[DIRECTIONS] Look through the records below, and copy out every line that holds the string "emph".

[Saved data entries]
^^^^^^^^^^^^^^^^

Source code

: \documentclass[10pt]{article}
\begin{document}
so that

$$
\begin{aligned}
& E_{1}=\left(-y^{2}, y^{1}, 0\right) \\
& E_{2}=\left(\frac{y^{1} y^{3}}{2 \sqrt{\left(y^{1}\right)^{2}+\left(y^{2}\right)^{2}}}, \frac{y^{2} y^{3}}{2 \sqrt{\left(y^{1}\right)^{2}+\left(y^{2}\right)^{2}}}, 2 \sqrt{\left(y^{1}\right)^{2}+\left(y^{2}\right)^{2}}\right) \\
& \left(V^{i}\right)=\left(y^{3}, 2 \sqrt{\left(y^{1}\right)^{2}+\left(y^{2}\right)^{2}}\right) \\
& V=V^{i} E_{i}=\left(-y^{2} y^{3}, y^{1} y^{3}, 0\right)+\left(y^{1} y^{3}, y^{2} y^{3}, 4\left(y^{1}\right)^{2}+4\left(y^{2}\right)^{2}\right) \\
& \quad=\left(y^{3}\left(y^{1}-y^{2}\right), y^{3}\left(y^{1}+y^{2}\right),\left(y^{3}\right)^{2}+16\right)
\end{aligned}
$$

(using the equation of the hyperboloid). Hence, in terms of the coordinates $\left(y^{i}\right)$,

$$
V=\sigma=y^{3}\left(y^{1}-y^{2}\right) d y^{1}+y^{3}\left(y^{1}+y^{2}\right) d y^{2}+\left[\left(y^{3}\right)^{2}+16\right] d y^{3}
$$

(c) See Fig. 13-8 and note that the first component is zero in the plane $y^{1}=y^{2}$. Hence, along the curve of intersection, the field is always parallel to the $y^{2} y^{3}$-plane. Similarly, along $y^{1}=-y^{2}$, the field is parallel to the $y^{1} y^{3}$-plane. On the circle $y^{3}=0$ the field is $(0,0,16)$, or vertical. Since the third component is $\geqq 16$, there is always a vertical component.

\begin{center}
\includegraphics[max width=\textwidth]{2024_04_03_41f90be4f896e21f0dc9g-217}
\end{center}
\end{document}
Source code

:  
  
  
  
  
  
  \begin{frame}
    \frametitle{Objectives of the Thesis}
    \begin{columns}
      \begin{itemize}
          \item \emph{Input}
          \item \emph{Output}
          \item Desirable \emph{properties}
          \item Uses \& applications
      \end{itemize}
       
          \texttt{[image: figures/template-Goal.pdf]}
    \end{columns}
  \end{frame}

^^^^^^^^^^^^^^^^

[PROBLEM SOLUTION]
          \item \emph{Input}
          \item \emph{Output}
          \item Desirable \emph{properties}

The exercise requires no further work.